Sinceramente creo que aunque había escuchado alguna vez esa palabra no conocía exactamente su significado. Por eso quizás El Laucha y yo, a pesar de los gritos, no prestamos mayor interés al asunto. Por el momento nos preocupaban las viejas; alguien había ofrecido comprárnoslas a razón de dos por quince centavos y además nos gustaba meter los pies en el agua. Eso era bueno. Incluso creo que El Laucha, o yo mismo, no recuerdo bien, dijimos:

-Nicolás ya está machao de nuevo.

Nos encogimos de hombros. El agua estaba buena y si juntábamos unas veinte viejas más ya alcanzaría para algo: una camiseta de Boca Juniors que quería El Laucha y también para esa careta de burro que a mí me gustaba para Carnaval. Era una linda careta la que había visto, grande, de largas orejas suaves y a la que creo, por añadidura, vendían con un pito, para Carnaval.

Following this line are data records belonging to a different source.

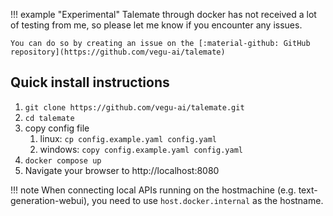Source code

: !!! example "Experimental"
    Talemate through docker has not received a lot of testing from me, so please let me know if you encounter any issues.
    
    You can do so by creating an issue on the [:material-github: GitHub repository](https://github.com/vegu-ai/talemate)

## Quick install instructions

1. `git clone https://github.com/vegu-ai/talemate.git`
1. `cd talemate`
1. copy config file
    1. linux: `cp config.example.yaml config.yaml` 
    1. windows: `copy config.example.yaml config.yaml`
1. `docker compose up`
1. Navigate your browser to http://localhost:8080

!!! note
    When connecting local APIs running on the hostmachine (e.g. text-generation-webui), you need to use `host.docker.internal` as the hostname.
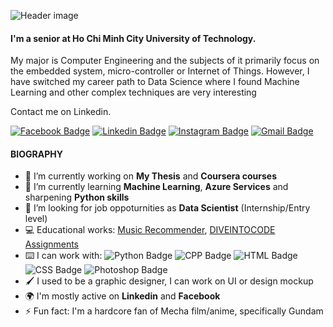 ![Header image](https://i.imgur.com/yj5rVKB.png)
<!-- You can create your own header images using Canva, it has a lot of templates. If you do, use the following link https://www.canva.com/join/celeriac-tread-jellyfish -->
#### I'm a senior at Ho Chi Minh City University of Technology.<br>
My major is Computer Engineering and the subjects of it primarily focus on the embedded system,
micro-controller or Internet of Things.
However, I have switched my career path to Data Science where
I found Machine Learning and other complex techniques are very interesting

Contact me on Linkedin.
<!-- <img align='right' src='https://media.giphy.com/media/bcKmIWkUMCjVm/giphy.gif' width='200"'> -->

[![Facebook Badge](https://img.shields.io/badge/-d.atien228-blue?style=flat&logo=facebook&logoColor=white&link=https://www.facebook.com/d.atien228/)](https://www.facebook.com/d.atien228/)
[![Linkedin Badge](https://img.shields.io/badge/-atien228-blue?style=flat&logo=Linkedin&logoColor=white&link=https://www.linkedin.com/in/atien228/)](https://www.linkedin.com/in/atien228/)
[![Instagram Badge](https://img.shields.io/badge/-meomaykurooo-e4405f?style=flat&logo=Instagram&logoColor=white&link=https://www.instagram.com/meomaykurooo/)](https://www.instagram.com/meomaykurooo/)
[![Gmail Badge](https://img.shields.io/badge/-mailto:d.atien228@gmail.com-d14836?style=flat&logo=Gmail&logoColor=white&link=mailto:mailto:d.atien228@gmail.com)](mailto:d.atien228@gmail.com)

#### BIOGRAPHY
- 🔭 I’m currently working on **My Thesis** and **Coursera courses**
- 🌱 I’m currently learning **Machine Learning**, **Azure Services** and sharpening **Python skills**
- 💼 I’m looking for job oppoturnities as **Data Scientist** (Internship/Entry level)
- 💻 Educational works: [Music Recommender](https://rythm-ktm2.herokuapp.com), [DIVEINTOCODE Assignments](https://github.com/anhtien228/diveintocode-ml)
- ⌨️ I can work with: ![Python Badge](https://img.shields.io/badge/Python-14354C?style=flat&logo=python&logoColor=white) ![CPP Badge](https://img.shields.io/badge/C%2B%2B-00599C?style=flat&logo=c%2B%2B&logoColor=white) ![HTML Badge](https://img.shields.io/badge/HTML-239120?style=flat&logo=html5&logoColor=white) ![CSS Badge](	https://img.shields.io/badge/CSS-239120?&style=flat&logo=css3&logoColor=white) ![Photoshop Badge](https://aleen42.github.io/badges/src/photoshop.svg)
- 🖌️ I used to be a graphic designer, I can work on UI or design mockup
- 🌍 I'm mostly active on **Linkedin** and **Facebook**
- ⚡ Fun fact: I'm a hardcore fan of Mecha film/anime, specifically Gundam
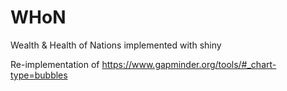 # WHoN
Wealth &amp; Health of Nations implemented with shiny

Re-implementation of https://www.gapminder.org/tools/#_chart-type=bubbles
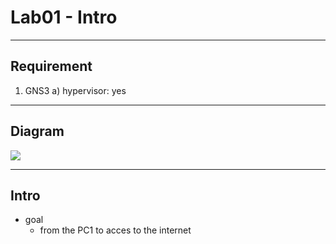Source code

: # Lab01 - Intro

---

## Requirement
1) GNS3
  a) hypervisor: yes

---

## Diagram
[<img src="https://i.imgur.com/8fuDw1S.png">](https://i.imgur.com/8fuDw1S.png)

---

## Intro
* goal
  * from the PC1 to acces to the internet
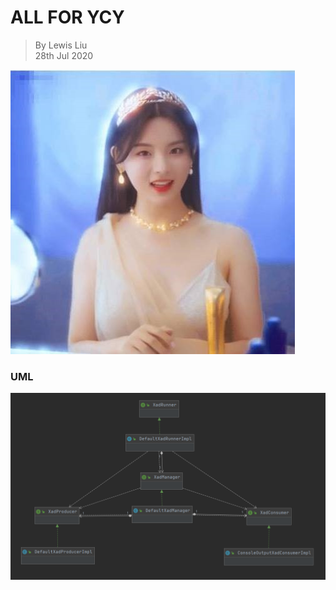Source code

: # ALL FOR YCY
> By Lewis Liu<BR>
> 28th Jul 2020

![小爱豆 - YCY](/assets/ycy2.jpg)

### UML

![UML](/assets/uml.png)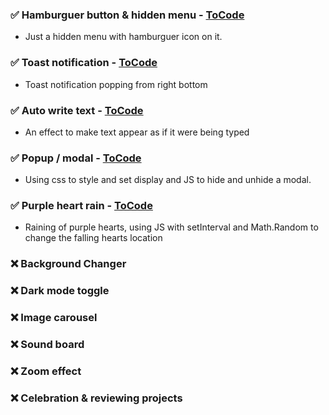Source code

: ### ✅ Hamburguer button & hidden menu - [ToCode](Hamburguer/)

- Just a hidden menu with hamburguer icon on it.

### ✅ Toast notification - [ToCode](Toast_notification/)

- Toast notification popping from right bottom

### ✅ Auto write text - [ToCode](Auto_write_text/)

- An effect to make text appear as if it were being typed

### ✅ Popup / modal - [ToCode](Popup_modal/)

- Using css to style and set display and JS to hide and unhide a modal.

### ✅ Purple heart rain - [ToCode](Purple_Heart_Rain/)

- Raining of purple hearts, using JS with setInterval and Math.Random to change the falling hearts location

### ❌ Background Changer

### ❌ Dark mode toggle

### ❌ Image carousel

### ❌ Sound board

### ❌ Zoom effect

### ❌ Celebration & reviewing projects

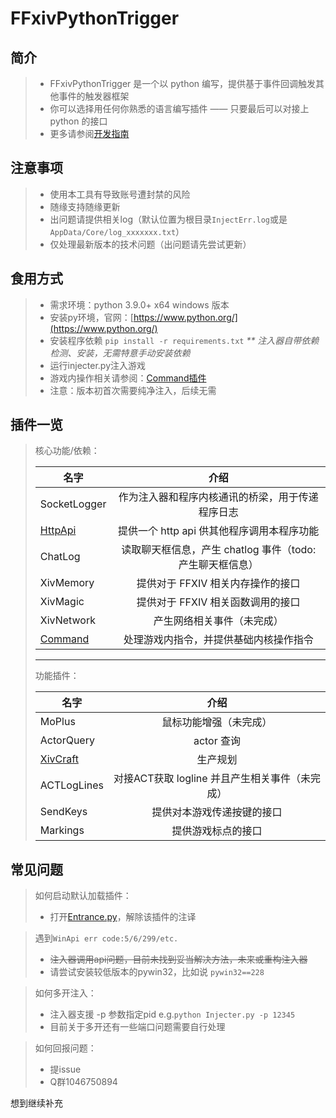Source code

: FFxivPythonTrigger
===

简介
--
> * FFxivPythonTrigger 是一个以 python 编写，提供基于事件回调触发其他事件的触发器框架
> * 你可以选择用任何你熟悉的语言编写插件 —— 只要最后可以对接上 python 的接口
> * 更多请参阅[开发指南](FFxivPythonTrigger)

注意事项
---
> * 使用本工具有导致账号遭封禁的风险
> * 随缘支持随缘更新
> * 出问题请提供相关log（默认位置为根目录`InjectErr.log`或是`AppData/Core/log_xxxxxxx.txt`）
> * 仅处理最新版本的技术问题（出问题请先尝试更新）

食用方式
---
> * 需求环境：python 3.9.0+ x64 windows 版本
> * 安装py环境，官网：[https://www.python.org/](https://www.python.org/)
> * 安装程序依赖 `pip install -r requirements.txt` _** 注入器自带依赖检测、安装，无需特意手动安装依赖_
> * 运行injecter.py注入游戏
> * 游戏内操作相关请参阅：[Command插件](plugins/Command)
> * 注意：版本初首次需要纯净注入，后续无需

插件一览
---
> 核心功能/依赖：
> 
> 名字 | 介绍 
> --- |:---:
> SocketLogger| 作为注入器和程序内核通讯的桥梁，用于传递程序日志
> [HttpApi](plugins/HttpApi) | 提供一个 http api 供其他程序调用本程序功能
> ChatLog| 读取聊天框信息，产生 chatlog 事件（todo:产生聊天框信息）
> XivMemory| 提供对于 FFXIV 相关内存操作的接口
> XivMagic| 提供对于 FFXIV 相关函数调用的接口
> XivNetwork| 产生网络相关事件（未完成）
> [Command](plugins/Command)| 处理游戏内指令，并提供基础内核操作指令
> ---
> 功能插件：
> 
> 名字 | 介绍 
> --- |:---:
> MoPlus| 鼠标功能增强（未完成）
> ActorQuery| actor 查询
> [XivCraft](plugins/XivCraft)| 生产规划
> ACTLogLines| 对接ACT获取 logline 并且产生相关事件（未完成）
> SendKeys| 提供对本游戏传递按键的接口
> Markings| 提供游戏标点的接口

常见问题
---
> 如何启动默认加载插件：
>* 打开[Entrance.py](Entrance.py)，解除该插件的注译
 
>遇到`WinApi err code:5/6/299/etc.`
> * ~~注入器调用api问题，目前未找到妥当解决方法，未来或重构注入器~~
> * 请尝试安装较低版本的pywin32，比如说 `pywin32==228`
 
>如何多开注入：
> * 注入器支援 -p 参数指定pid e.g.`python Injecter.py -p 12345`
> * 目前关于多开还有一些端口问题需要自行处理

>如何回报问题：
> * 提issue
> * Q群1046750894
> 
想到继续补充
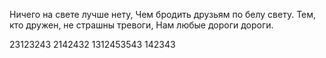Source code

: Ничего на свете лучше нету,
Чем бродить друзьям по белу свету.
Тем, кто дружен, не страшны тревоги,
Нам любые дороги дороги.

23123243
2142432
1312453543
142343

De modo que seguimos tratando de sacar el mayor número de viejas posible, por la costa, aguas abajo.

De vez en cuando pasaba un tren y la vibración de su marcha, el torvo sonido de la locomotora llegaba hasta donde estábamos. A veces ni siquiera levantábamos la cabeza para mirarlo, pero cuando lo hacíamos alzábamos la mano saludando a los lejanos pasajeros que miraban tristes o indiferentes desde las ventanillas.










-Raúl -me dijo por ahí El Laucha-, ¿vos sabés lo que es petróleo?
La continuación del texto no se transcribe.